**WORK TO COMPLETE**. Sort through the entries below and pull out lines containing the word "COVID".

Records from a data collection:
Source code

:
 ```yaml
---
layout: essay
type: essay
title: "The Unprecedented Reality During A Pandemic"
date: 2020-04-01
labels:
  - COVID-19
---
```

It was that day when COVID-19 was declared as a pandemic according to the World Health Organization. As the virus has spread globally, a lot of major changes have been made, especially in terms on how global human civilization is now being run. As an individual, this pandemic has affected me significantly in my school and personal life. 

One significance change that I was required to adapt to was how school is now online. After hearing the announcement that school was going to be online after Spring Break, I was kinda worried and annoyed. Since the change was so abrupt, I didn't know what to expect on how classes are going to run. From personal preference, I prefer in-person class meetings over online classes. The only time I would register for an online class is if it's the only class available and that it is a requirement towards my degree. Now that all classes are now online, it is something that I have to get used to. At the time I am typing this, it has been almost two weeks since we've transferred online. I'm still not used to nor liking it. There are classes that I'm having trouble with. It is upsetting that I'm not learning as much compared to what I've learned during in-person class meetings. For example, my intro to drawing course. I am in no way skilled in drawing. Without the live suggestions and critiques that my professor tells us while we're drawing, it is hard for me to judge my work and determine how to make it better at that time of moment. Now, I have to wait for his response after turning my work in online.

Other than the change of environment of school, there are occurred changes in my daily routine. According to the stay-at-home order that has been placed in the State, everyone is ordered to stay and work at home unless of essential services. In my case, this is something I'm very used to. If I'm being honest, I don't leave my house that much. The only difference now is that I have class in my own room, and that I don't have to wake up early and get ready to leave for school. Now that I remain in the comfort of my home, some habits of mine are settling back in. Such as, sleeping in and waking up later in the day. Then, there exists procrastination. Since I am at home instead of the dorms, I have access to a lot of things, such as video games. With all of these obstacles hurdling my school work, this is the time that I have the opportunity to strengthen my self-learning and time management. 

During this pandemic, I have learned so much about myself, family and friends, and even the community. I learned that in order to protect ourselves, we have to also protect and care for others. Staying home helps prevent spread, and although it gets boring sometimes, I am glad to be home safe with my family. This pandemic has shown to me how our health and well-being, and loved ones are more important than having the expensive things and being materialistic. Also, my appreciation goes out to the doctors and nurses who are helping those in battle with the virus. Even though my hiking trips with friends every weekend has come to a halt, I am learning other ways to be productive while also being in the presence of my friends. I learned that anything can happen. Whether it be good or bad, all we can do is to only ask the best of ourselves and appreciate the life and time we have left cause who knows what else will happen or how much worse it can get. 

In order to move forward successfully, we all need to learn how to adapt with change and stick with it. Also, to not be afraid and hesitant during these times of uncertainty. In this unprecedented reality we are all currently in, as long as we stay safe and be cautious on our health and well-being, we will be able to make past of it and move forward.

**WRITTEN RESPONSE**.
  - COVID-19
It was that day when COVID-19 was declared as a pandemic according to the World Health Organization. As the virus has spread globally, a lot of major changes have been made, especially in terms on how global human civilization is now being run. As an individual, this pandemic has affected me significantly in my school and personal life. 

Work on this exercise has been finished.